Shelikhov Gulf (залив Шелихова) is a large gulf off the northwestern coast of Kamchatka, Russia. The gulf is named after Russian explorer Grigory Shelikhov.

It is located in the northeastern corner of the Sea of Okhotsk and branches into two main arms, Gizhigin Bay to the west and Penzhina Bay to the east. Its southwest corner is formed by the P'yagin Peninsula, Yam Bay, and the Yamsky Islands.

The Shelikhov Gulf should not be confused with much smaller Shelikhov Bay (Bukhta Shelikhova, 50.3764N, 155.62E), which is also in the Sea of Okhotsk on the northwestern coast of Paramushir Island.

==History==

Shelikhov Gulf was frequented by American whaleships hunting bowhead and gray whales between 1849 and 1900. They called it Northeast Gulf.

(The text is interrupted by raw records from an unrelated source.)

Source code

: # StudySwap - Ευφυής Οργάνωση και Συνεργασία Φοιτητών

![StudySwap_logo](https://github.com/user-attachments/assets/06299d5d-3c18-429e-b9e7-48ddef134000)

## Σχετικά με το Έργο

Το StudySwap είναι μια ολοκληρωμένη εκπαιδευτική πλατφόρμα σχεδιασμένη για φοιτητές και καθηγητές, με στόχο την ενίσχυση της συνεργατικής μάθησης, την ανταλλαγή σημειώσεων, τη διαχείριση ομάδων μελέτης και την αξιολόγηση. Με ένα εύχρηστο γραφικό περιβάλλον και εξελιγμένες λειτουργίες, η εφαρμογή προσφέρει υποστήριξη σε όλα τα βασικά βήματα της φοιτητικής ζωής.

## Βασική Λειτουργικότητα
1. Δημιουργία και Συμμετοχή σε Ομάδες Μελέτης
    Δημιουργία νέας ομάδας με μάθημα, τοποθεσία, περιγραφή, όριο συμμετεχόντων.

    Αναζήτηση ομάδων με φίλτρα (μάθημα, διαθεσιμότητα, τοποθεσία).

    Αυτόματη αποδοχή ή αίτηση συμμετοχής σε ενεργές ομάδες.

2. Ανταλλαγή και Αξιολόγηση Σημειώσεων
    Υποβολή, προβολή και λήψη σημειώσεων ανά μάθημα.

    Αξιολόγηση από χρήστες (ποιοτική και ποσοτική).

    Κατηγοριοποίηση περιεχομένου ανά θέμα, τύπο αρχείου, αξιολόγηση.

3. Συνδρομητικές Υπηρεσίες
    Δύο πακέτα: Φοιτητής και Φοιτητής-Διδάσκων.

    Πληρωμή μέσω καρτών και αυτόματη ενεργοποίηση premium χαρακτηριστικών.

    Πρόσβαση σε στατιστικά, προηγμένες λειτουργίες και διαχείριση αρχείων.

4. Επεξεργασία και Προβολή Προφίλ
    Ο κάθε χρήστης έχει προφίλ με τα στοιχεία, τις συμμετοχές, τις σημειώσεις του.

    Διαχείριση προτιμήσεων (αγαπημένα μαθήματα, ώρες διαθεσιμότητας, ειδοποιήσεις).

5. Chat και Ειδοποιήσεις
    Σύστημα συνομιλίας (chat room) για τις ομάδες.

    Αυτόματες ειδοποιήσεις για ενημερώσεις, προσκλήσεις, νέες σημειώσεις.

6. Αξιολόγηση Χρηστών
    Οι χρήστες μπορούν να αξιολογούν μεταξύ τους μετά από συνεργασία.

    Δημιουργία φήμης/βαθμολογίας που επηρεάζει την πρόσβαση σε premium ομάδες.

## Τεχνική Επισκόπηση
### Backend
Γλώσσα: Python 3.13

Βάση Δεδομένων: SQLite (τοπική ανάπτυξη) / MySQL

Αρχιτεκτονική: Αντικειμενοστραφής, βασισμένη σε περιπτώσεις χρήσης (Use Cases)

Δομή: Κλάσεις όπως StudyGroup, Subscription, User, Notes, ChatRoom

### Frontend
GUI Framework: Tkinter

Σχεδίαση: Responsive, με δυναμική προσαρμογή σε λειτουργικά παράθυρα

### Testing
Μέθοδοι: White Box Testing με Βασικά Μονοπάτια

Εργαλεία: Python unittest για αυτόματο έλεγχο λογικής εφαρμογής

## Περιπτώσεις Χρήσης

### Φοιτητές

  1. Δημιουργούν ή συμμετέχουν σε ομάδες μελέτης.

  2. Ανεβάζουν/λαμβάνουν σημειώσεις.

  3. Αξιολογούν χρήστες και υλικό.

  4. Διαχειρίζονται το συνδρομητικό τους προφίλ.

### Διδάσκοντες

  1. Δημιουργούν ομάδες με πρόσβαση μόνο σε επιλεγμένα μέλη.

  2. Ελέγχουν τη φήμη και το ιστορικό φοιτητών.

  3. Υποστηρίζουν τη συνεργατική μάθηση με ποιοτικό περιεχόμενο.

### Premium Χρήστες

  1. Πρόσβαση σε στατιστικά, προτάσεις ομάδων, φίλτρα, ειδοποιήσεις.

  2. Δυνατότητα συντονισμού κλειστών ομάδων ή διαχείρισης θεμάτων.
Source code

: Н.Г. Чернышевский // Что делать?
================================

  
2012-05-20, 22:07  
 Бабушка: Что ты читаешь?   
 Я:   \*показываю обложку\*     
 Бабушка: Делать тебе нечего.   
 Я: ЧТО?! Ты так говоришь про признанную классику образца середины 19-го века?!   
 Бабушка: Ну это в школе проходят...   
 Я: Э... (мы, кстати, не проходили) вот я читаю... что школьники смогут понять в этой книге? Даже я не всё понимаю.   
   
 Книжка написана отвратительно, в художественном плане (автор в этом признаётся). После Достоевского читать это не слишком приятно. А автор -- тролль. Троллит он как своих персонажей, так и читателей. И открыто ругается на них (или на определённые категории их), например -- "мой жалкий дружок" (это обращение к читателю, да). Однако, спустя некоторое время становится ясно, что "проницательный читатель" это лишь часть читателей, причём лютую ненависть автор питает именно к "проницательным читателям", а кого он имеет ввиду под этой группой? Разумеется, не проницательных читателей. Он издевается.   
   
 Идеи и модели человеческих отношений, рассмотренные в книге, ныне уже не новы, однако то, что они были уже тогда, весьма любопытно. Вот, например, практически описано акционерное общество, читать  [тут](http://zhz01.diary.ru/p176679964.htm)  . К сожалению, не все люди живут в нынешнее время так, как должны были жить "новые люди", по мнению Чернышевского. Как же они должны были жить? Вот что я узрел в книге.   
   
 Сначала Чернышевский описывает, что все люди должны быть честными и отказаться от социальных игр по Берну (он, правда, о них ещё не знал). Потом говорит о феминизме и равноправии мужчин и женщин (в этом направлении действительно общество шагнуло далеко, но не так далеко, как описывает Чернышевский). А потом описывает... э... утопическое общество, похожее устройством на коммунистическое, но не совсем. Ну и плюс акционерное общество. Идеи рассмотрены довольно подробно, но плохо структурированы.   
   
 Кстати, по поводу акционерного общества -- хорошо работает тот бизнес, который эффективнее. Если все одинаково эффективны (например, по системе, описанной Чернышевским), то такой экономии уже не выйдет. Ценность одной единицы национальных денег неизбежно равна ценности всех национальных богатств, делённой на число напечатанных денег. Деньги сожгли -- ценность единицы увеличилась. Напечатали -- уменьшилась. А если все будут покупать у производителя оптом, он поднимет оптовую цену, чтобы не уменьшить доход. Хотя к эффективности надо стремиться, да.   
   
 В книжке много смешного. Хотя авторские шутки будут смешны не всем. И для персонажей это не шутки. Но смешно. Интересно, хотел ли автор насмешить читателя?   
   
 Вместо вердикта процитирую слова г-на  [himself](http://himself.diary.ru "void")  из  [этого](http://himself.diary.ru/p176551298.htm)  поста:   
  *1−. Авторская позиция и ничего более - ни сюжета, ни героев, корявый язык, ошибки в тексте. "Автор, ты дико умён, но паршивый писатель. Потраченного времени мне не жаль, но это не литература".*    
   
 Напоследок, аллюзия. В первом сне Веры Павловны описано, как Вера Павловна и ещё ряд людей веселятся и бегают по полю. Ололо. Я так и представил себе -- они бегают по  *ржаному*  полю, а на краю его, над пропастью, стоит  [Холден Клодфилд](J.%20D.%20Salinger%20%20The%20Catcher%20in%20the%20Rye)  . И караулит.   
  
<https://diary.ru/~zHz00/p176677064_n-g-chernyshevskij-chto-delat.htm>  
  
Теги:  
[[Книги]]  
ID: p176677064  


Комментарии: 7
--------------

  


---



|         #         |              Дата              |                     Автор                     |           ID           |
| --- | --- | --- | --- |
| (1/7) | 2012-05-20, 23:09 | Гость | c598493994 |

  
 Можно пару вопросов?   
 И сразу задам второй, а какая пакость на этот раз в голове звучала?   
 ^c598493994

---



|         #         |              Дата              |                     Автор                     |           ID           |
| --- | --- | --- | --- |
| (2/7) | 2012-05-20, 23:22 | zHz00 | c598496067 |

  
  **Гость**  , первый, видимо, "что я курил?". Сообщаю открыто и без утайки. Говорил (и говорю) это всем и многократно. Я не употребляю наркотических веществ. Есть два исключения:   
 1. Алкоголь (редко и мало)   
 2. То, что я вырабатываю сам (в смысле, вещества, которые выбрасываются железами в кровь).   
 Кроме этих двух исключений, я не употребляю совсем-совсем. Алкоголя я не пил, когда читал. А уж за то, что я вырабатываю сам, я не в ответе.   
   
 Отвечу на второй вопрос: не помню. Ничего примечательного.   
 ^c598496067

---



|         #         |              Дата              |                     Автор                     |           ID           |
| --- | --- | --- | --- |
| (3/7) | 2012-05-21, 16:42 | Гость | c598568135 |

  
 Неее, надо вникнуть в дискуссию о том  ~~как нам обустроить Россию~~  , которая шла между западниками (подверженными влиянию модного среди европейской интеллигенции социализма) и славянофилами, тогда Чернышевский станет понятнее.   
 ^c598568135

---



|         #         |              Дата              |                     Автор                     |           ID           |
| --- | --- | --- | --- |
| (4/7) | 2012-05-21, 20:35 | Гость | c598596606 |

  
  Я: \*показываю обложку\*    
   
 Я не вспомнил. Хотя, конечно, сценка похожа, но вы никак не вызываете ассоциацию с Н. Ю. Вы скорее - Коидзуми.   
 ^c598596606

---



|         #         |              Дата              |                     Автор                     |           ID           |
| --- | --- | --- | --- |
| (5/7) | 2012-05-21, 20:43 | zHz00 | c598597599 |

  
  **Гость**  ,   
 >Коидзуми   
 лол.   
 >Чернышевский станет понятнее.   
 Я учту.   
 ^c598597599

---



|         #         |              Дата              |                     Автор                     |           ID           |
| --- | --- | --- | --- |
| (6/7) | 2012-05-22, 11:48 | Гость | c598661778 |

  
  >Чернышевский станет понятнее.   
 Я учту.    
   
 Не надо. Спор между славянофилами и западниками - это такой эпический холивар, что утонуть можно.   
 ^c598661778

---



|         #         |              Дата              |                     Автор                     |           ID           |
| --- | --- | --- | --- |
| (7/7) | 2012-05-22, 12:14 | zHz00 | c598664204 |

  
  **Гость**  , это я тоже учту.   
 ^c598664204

They also traded with the natives for fish and reindeer. On 11 August 1867, the barque Stella (270 tons), of New Bedford, captained by Ebenezer F. Nye, was wrecked on Krayny in the northeastern arm of the gulf. Two men were killed as the barque was smashed to pieces on the rocks. The rest of the crew were split among several vessels.

==Wildlife==

In the spring and summer, beluga whales aggregate in the bays and estuaries at the head of Shelikhov Gulf to feed on spawning herring, smelt, and salmon. In the spring, bowhead whales can also be seen in the gulf.